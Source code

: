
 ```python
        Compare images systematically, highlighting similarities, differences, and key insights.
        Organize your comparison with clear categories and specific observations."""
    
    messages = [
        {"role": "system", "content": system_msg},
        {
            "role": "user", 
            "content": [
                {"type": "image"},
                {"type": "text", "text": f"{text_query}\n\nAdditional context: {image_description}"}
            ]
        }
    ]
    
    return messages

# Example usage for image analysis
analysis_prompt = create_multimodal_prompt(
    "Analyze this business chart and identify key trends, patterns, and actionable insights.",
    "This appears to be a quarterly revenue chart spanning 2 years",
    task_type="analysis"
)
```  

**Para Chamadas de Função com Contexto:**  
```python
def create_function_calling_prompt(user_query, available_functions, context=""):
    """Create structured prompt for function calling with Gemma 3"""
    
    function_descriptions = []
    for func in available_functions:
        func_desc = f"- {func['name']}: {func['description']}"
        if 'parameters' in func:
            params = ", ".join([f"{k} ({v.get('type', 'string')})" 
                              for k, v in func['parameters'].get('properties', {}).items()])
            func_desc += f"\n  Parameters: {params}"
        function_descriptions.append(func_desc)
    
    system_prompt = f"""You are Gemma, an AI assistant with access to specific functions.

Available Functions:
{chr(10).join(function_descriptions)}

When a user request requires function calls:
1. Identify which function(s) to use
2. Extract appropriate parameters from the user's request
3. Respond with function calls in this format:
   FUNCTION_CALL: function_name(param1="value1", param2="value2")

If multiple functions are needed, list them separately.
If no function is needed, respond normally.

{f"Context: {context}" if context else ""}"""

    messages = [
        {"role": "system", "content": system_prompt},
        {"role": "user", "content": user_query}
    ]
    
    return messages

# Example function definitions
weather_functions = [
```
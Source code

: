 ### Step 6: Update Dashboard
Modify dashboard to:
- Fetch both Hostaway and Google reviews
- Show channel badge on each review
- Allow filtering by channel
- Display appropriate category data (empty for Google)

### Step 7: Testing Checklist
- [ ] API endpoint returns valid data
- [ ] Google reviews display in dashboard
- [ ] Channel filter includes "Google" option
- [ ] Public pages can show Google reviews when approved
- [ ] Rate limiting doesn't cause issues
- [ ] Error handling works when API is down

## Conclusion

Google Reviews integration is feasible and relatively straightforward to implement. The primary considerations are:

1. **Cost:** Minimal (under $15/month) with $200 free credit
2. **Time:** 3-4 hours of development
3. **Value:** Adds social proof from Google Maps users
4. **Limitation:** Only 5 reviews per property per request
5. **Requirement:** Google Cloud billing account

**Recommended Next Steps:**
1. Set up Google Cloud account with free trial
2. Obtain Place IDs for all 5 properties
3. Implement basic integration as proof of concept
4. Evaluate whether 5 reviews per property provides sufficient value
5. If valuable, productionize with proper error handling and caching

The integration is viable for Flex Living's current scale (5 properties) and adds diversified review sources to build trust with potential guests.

▬▬▬▬▬▬▬▬▬▬

Could the data above be returned exactly as it stands?

» Result of this exercise
Source code

:
 ```python
        Compare images systematically, highlighting similarities, differences, and key insights.
        Organize your comparison with clear categories and specific observations."""
    
    messages = [
        {"role": "system", "content": system_msg},
        {
            "role": "user", 
            "content": [
                {"type": "image"},
                {"type": "text", "text": f"{text_query}\n\nAdditional context: {image_description}"}
            ]
        }
    ]
    
    return messages

# Example usage for image analysis
analysis_prompt = create_multimodal_prompt(
    "Analyze this business chart and identify key trends, patterns, and actionable insights.",
    "This appears to be a quarterly revenue chart spanning 2 years",
    task_type="analysis"
)
```  

**Para Chamadas de Função com Contexto:**  
```python
def create_function_calling_prompt(user_query, available_functions, context=""):
    """Create structured prompt for function calling with Gemma 3"""
    
    function_descriptions = []
    for func in available_functions:
        func_desc = f"- {func['name']}: {func['description']}"
        if 'parameters' in func:
            params = ", ".join([f"{k} ({v.get('type', 'string')})" 
                              for k, v in func['parameters'].get('properties', {}).items()])
            func_desc += f"\n  Parameters: {params}"
        function_descriptions.append(func_desc)
    
    system_prompt = f"""You are Gemma, an AI assistant with access to specific functions.

Available Functions:
{chr(10).join(function_descriptions)}

When a user request requires function calls:
1. Identify which function(s) to use
2. Extract appropriate parameters from the user's request
3. Respond with function calls in this format:
   FUNCTION_CALL: function_name(param1="value1", param2="value2")

If multiple functions are needed, list them separately.
If no function is needed, respond normally.

{f"Context: {context}" if context else ""}"""

    messages = [
        {"role": "system", "content": system_prompt},
        {"role": "user", "content": user_query}
    ]
    
    return messages

# Example function definitions
weather_functions = [
```
Source code

: ### Step 6: Update Dashboard
Modify dashboard to:
- Fetch both Hostaway and Google reviews
- Show channel badge on each review
- Allow filtering by channel
- Display appropriate category data (empty for Google)

### Step 7: Testing Checklist
- [ ] API endpoint returns valid data
- [ ] Google reviews display in dashboard
- [ ] Channel filter includes "Google" option
- [ ] Public pages can show Google reviews when approved
- [ ] Rate limiting doesn't cause issues
- [ ] Error handling works when API is down

## Conclusion

Google Reviews integration is feasible and relatively straightforward to implement. The primary considerations are:

1. **Cost:** Minimal (under $15/month) with $200 free credit
2. **Time:** 3-4 hours of development
3. **Value:** Adds social proof from Google Maps users
4. **Limitation:** Only 5 reviews per property per request
5. **Requirement:** Google Cloud billing account

**Recommended Next Steps:**
1. Set up Google Cloud account with free trial
2. Obtain Place IDs for all 5 properties
3. Implement basic integration as proof of concept
4. Evaluate whether 5 reviews per property provides sufficient value
5. If valuable, productionize with proper error handling and caching

The integration is viable for Flex Living's current scale (5 properties) and adds diversified review sources to build trust with potential guests.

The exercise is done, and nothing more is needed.